The WCS Heavy Differential averaged 21% for the first quarter of 2012, compared to 24% in the first quarter of 2011, and 11% for the fourth quarter of 2011. The WCS Heavy Differential widened in the first quarter of 2012, compared to the fourth quarter of 2011, as a result of planned and unplanned maintenance at key PADD II refineries.

The Company uses condensate as a blending diluent for heavy crude oil pipeline shipments. The condensate premium dropped to a more typical 7% premium in the first quarter of 2012 from 16% in the fourth quarter of 2011 as condensate supply and demand were more balanced.

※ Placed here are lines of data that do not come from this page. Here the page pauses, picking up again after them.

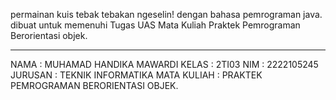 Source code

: permainan kuis tebak tebakan ngeselin! dengan bahasa pemrograman java. 
dibuat untuk memenuhi Tugas UAS Mata Kuliah Praktek Pemrograman Berorientasi objek.


***************************
NAMA : MUHAMAD HANDIKA MAWARDI
KELAS : 2TI03
NIM : 2222105245
JURUSAN : TEKNIK INFORMATIKA
MATA KULIAH : PRAKTEK PEMROGRAMAN BERORIENTASI OBJEK.
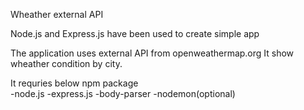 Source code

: Wheather external API

Node.js and Express.js have been used to create simple app

The application uses external API from openweathermap.org
It show wheather condition by city.

It requries below npm package <br>
-node.js
-express.js
-body-parser
-nodemon(optional)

The Company anticipates continued volatility in crude oil pricing benchmarks due to supply and demand factors, geopolitical events, and the timing and extent of the continuing economic recovery. The WCS Heavy Differential is expected to continue to reflect seasonal demand fluctuations, changes in transportation logistics and refinery margins.

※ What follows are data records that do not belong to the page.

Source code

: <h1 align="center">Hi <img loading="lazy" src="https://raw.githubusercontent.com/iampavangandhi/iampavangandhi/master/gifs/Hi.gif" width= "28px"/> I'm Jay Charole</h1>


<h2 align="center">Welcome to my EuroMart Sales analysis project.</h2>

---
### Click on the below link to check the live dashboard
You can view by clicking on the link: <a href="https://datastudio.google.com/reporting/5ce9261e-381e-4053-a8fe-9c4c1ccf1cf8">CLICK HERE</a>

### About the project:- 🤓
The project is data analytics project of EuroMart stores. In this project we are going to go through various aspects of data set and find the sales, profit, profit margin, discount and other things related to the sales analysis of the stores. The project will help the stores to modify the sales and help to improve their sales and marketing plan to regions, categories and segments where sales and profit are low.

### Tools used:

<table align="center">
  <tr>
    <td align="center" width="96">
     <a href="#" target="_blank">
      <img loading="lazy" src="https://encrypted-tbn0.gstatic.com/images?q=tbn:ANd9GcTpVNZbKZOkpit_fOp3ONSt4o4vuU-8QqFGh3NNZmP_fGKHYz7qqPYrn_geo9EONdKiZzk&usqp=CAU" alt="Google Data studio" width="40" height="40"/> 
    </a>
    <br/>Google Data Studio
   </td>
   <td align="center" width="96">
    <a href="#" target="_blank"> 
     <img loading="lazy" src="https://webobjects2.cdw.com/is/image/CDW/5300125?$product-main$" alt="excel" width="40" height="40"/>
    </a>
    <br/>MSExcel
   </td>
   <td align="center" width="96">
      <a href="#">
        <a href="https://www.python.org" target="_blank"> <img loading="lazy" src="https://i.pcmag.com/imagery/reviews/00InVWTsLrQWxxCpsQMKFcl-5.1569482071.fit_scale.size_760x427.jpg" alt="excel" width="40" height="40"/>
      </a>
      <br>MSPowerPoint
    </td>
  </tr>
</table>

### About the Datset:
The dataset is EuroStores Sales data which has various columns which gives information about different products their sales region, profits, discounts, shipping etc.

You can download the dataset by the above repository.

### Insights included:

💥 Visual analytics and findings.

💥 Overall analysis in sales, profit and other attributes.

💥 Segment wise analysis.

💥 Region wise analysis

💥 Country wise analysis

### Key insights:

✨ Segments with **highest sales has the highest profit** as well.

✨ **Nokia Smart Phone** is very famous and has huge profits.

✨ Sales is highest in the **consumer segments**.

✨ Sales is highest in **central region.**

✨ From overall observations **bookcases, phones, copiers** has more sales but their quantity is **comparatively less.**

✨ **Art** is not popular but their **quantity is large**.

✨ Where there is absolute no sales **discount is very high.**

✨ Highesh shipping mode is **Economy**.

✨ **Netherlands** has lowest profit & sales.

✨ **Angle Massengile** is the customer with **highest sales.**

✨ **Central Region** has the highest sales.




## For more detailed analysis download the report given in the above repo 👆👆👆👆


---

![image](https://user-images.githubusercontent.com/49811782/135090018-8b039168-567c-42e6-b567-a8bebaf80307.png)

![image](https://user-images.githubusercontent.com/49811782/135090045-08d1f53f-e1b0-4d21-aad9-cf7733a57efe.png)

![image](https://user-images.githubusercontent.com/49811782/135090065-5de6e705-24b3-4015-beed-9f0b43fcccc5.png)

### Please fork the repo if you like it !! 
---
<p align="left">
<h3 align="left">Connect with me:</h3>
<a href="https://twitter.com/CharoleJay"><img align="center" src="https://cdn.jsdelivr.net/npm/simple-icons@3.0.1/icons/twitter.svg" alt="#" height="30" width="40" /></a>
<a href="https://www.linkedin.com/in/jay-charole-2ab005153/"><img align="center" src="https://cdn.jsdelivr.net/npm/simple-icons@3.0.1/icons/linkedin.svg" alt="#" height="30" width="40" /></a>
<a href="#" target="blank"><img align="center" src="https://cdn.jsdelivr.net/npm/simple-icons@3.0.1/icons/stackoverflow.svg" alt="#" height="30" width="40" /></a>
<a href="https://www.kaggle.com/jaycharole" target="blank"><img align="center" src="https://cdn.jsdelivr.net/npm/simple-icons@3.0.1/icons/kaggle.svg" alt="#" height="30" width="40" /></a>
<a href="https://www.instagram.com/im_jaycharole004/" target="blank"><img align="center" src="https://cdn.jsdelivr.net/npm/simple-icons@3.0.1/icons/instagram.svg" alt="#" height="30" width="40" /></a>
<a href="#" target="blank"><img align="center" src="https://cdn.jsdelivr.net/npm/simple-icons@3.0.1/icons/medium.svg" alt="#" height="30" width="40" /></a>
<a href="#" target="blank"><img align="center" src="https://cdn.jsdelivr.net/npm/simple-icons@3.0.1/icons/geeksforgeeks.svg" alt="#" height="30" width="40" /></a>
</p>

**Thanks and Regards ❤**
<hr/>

NYMEX natural gas prices averaged US$2.77 per MMBtu for the first quarter of 2012, a decrease of 33% from US$4.13 per MMBtu for the first quarter of 2011, and a decrease of 23% from US$3.61 per MMBtu for the fourth quarter of 2011. AECO natural gas prices for the first quarter of 2012 averaged $2.39 per GJ, a decrease of 33% from $3.57 per GJ for the first quarter of 2011, and a decrease of 27% from $3.29 per GJ for the fourth quarter of 2011.

Overall natural gas prices continue to be weak in response to the strong North America supply position, primarily from the highly productive shale areas. Additionally, weather related natural gas demand was lower in the first quarter of 2012 as a result of warmer than normal winter temperatures.

The Company–s business approach is to maintain large project inventories and production diversification among each of the commodities it produces; namely natural gas, light and medium crude oil and NGLs, Pelican Lake heavy crude oil, primary heavy crude oil, bitumen (thermal oil) and SCO.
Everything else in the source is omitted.